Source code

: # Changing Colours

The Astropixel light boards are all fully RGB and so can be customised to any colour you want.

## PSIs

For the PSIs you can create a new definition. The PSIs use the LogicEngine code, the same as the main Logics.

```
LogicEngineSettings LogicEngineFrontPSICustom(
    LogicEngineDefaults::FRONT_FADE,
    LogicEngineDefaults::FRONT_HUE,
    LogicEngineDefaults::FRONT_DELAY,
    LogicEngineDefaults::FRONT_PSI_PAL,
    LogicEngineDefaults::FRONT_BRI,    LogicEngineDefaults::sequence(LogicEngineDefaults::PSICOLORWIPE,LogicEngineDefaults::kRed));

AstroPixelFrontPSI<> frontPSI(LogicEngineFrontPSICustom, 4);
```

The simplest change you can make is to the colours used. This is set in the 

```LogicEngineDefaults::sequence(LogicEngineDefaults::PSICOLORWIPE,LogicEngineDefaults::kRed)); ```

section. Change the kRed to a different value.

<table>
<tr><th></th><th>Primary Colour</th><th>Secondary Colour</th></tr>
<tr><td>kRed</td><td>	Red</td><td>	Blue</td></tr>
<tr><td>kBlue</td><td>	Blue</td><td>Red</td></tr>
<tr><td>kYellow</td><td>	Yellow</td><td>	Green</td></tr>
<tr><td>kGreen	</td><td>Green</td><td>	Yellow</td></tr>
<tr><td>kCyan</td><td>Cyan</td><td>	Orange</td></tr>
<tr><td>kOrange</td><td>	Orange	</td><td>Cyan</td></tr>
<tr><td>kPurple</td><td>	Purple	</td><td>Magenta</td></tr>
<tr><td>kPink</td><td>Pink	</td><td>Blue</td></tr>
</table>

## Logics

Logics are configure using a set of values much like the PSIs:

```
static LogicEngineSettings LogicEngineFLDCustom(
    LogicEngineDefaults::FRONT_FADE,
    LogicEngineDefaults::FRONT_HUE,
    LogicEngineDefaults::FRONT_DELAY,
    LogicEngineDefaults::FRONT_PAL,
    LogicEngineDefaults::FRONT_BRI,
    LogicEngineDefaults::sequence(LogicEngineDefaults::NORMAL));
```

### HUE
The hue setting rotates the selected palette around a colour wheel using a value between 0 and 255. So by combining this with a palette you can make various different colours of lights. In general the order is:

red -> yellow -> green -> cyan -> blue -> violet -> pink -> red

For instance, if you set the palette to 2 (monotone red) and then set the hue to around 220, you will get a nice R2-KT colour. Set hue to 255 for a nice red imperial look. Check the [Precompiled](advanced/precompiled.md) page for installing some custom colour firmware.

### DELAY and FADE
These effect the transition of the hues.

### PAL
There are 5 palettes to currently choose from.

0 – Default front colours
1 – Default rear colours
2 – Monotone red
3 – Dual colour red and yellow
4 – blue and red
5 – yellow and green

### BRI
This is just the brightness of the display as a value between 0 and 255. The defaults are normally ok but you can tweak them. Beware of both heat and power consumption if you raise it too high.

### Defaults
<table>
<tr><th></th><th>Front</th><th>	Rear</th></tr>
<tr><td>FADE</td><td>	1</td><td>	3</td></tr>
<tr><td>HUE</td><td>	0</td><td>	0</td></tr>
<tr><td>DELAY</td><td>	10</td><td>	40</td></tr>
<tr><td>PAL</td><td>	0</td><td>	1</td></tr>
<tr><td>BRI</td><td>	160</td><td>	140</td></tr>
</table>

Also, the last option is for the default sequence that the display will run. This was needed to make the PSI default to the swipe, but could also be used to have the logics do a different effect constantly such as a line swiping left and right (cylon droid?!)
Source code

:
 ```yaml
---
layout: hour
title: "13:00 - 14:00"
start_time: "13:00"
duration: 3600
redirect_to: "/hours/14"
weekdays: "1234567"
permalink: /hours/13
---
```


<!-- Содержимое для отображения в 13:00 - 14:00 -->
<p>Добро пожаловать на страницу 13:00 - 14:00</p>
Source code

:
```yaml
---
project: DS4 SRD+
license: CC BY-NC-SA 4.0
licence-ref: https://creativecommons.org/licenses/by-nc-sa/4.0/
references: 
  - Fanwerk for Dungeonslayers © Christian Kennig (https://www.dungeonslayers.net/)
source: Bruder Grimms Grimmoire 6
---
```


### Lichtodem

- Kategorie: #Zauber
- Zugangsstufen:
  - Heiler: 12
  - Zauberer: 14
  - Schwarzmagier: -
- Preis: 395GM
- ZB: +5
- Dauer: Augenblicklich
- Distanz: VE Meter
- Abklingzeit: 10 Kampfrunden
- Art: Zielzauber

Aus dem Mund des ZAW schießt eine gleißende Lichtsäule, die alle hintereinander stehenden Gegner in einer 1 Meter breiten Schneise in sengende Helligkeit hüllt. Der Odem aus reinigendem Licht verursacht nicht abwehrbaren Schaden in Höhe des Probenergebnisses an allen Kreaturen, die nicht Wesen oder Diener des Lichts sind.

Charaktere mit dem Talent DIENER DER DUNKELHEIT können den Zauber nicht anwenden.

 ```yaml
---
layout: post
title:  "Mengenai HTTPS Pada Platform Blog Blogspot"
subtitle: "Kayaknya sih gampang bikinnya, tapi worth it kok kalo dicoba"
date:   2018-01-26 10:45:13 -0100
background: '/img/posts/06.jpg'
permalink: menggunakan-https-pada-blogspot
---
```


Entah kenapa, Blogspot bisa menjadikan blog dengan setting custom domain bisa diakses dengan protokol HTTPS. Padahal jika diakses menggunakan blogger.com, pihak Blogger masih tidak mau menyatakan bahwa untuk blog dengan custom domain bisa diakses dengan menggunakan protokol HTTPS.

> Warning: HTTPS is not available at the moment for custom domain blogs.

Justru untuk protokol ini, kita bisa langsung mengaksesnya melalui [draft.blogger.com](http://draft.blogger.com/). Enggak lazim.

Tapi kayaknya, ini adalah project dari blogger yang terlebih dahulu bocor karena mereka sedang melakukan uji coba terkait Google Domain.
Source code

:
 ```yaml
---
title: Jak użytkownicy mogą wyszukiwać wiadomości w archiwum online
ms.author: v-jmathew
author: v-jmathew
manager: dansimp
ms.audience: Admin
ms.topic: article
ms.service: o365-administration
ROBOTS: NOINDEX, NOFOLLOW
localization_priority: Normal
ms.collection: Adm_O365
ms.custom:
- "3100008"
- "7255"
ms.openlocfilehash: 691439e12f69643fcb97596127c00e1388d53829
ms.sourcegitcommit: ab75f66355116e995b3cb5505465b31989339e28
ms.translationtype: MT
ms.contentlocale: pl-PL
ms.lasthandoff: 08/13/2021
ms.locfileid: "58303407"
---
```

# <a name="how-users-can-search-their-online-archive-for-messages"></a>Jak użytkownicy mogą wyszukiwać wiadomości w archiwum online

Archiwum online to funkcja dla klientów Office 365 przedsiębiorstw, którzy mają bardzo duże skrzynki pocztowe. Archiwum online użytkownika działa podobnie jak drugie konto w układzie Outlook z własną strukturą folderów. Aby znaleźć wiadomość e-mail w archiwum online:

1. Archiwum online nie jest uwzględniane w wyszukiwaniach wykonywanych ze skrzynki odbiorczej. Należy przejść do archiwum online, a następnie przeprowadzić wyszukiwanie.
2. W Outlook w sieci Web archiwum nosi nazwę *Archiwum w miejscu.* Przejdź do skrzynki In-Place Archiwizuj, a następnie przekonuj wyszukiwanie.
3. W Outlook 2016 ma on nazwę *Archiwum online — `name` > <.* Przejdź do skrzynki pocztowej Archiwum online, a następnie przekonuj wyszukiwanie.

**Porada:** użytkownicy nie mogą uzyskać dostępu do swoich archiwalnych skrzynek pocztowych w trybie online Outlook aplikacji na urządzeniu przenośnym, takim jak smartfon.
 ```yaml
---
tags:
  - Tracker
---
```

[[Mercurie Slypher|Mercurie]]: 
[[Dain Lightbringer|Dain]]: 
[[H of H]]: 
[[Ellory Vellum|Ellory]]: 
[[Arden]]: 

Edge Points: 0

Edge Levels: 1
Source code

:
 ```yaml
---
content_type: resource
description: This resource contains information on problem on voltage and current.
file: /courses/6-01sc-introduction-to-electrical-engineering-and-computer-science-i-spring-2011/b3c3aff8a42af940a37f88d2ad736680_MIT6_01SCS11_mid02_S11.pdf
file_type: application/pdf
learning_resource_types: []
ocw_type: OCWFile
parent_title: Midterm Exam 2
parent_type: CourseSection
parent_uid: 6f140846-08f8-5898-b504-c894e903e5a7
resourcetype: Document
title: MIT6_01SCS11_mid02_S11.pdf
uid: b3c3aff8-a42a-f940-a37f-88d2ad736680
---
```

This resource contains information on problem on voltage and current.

####################

PROBLEM STATEMENT → The response consists of the lines above that contain "Orange".

ANSWER SECTION →
<tr><td>kCyan</td><td>Cyan</td><td>	Orange</td></tr>
<tr><td>kOrange</td><td>	Orange	</td><td>Cyan</td></tr>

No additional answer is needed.